→ YOUR GOAL
When you reach the line in the data below that contains "and reads CMakeLists.txt", please start repeating lines exactly, and stop after the line that contains "<identifier> is <IntConst>", repeating nothing else.

--*--

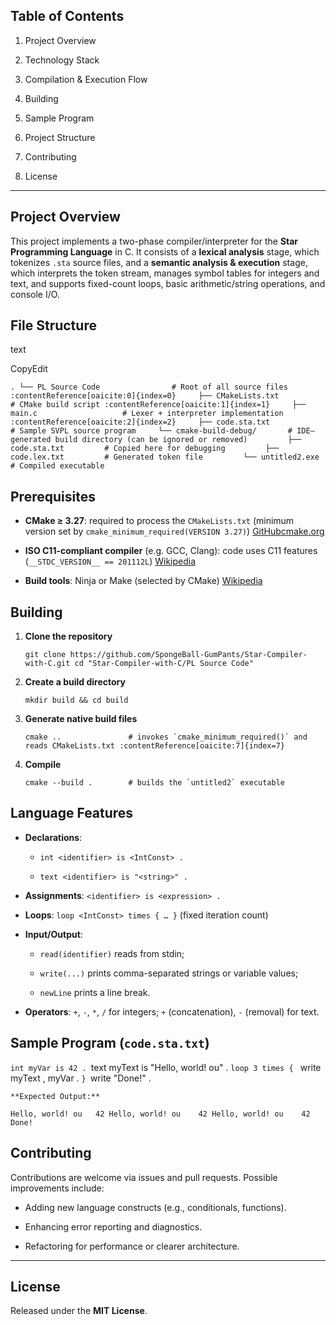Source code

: ## Table of Contents

1. Project Overview
    
2. Technology Stack
    
3. Compilation & Execution Flow
    
4. Building
    
5. Sample Program
    
6. Project Structure
    
7. Contributing
    
8. License
---

## Project Overview

This project implements a two-phase compiler/interpreter for the **Star Programming Language** in C. It consists of a **lexical analysis** stage, which tokenizes `.sta` source files, and a **semantic analysis & execution** stage, which interprets the token stream, manages symbol tables for integers and text, and supports fixed-count loops, basic arithmetic/string operations, and console I/O.

## File Structure

text

CopyEdit

`. └── PL Source Code                # Root of all source files :contentReference[oaicite:0]{index=0}     ├── CMakeLists.txt           # CMake build script :contentReference[oaicite:1]{index=1}     ├── main.c                   # Lexer + interpreter implementation :contentReference[oaicite:2]{index=2}     ├── code.sta.txt             # Sample SVPL source program     └── cmake-build-debug/       # IDE–generated build directory (can be ignored or removed)         ├── code.sta.txt         # Copied here for debugging         ├── code.lex.txt         # Generated token file         └── untitled2.exe        # Compiled executable`

## Prerequisites

- **CMake ≥ 3.27**: required to process the `CMakeLists.txt` (minimum version set by `cmake_minimum_required(VERSION 3.27)`) [GitHub](https://github.com/SpongeBall-GumPants/Star-Compiler-with-C/commit/734455fbf18a610704b7c5c494424626a4492fdc)[cmake.org](https://cmake.org/cmake/help/latest/command/cmake_minimum_required.html?utm_source=chatgpt.com)
    
- **ISO C11-compliant compiler** (e.g. GCC, Clang): code uses C11 features (`__STDC_VERSION__ == 201112L`) [Wikipedia](https://en.wikipedia.org/wiki/C11_%28C_standard_revision%29?utm_source=chatgpt.com)
    
- **Build tools**: Ninja or Make (selected by CMake) [Wikipedia](https://en.wikipedia.org/wiki/CMake?utm_source=chatgpt.com)
    

## Building

1. **Clone the repository**
    
    `git clone https://github.com/SpongeBall-GumPants/Star-Compiler-with-C.git cd "Star-Compiler-with-C/PL Source Code"`
    
2. **Create a build directory**
    
    `mkdir build && cd build`
    
3. **Generate native build files**
    
    ``cmake ..               # invokes `cmake_minimum_required()` and reads CMakeLists.txt :contentReference[oaicite:7]{index=7}``
    
4. **Compile**
    
    ``cmake --build .        # builds the `untitled2` executable``
    

## Language Features

- **Declarations**:
    
    - `int <identifier> is <IntConst> .`
        
    - `text <identifier> is "<string>" .`
        
- **Assignments**: `<identifier> is <expression> .`
    
- **Loops**: `loop <IntConst> times { … }` (fixed iteration count)
    
- **Input/Output**:
    
    - `read(identifier)` reads from stdin;
        
    - `write(...)` prints comma-separated strings or variable values;
        
    - `newLine` prints a line break.
        
- **Operators**: `+`, `-`, `*`, `/` for integers; `+` (concatenation), `-` (removal) for text.
    

## Sample Program (`code.sta.txt`)

`int myVar is 42 .
`text myText is "Hello, world! ou" .
`loop 3 times {
`   write myText , myVar .
`}
`write "Done!" .

`**Expected Output:** `

`Hello, world! ou	42 Hello, world! ou	   42 Hello, world! ou	  42 Done!`

## Contributing

Contributions are welcome via issues and pull requests. Possible improvements include:

- Adding new language constructs (e.g., conditionals, functions).
    
- Enhancing error reporting and diagnostics.
    
- Refactoring for performance or clearer architecture.
    

---

## License

Released under the **MIT License**.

--*--

→ SOLUTION TO THIS EXERCISE
    ``cmake ..               # invokes `cmake_minimum_required()` and reads CMakeLists.txt :contentReference[oaicite:7]{index=7}``
    
4. **Compile**
    
    ``cmake --build .        # builds the `untitled2` executable``
    

## Language Features

- **Declarations**:
    
    - `int <identifier> is <IntConst> .`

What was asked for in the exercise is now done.